REQUIRED WORK: Count the lines below that contain the word "components". Give only the number.
● ● ● ● ● ● ●
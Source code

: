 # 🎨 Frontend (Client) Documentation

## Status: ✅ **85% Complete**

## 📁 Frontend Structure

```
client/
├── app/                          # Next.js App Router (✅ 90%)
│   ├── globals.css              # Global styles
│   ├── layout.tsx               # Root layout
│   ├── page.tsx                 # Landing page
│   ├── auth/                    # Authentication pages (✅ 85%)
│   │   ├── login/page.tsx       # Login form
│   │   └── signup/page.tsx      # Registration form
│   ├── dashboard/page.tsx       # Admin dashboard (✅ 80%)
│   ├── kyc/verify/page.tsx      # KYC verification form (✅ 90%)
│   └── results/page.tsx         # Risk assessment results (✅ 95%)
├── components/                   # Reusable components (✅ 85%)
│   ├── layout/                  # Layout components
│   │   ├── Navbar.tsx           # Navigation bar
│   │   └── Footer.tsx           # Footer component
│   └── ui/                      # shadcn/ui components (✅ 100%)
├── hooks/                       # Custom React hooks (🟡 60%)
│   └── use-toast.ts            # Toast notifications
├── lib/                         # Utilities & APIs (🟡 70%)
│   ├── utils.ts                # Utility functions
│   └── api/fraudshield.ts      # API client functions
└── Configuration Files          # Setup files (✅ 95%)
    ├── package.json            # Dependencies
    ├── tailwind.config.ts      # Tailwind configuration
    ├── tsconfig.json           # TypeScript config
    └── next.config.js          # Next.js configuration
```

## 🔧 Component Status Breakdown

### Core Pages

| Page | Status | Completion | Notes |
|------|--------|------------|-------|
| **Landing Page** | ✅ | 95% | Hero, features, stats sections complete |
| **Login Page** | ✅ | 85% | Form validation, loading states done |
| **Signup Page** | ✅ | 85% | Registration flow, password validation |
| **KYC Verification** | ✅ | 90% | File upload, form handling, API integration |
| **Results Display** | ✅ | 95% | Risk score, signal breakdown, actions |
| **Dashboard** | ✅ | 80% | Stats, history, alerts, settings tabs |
● ● ● ● ● ● ●
RESULT BELOW: 3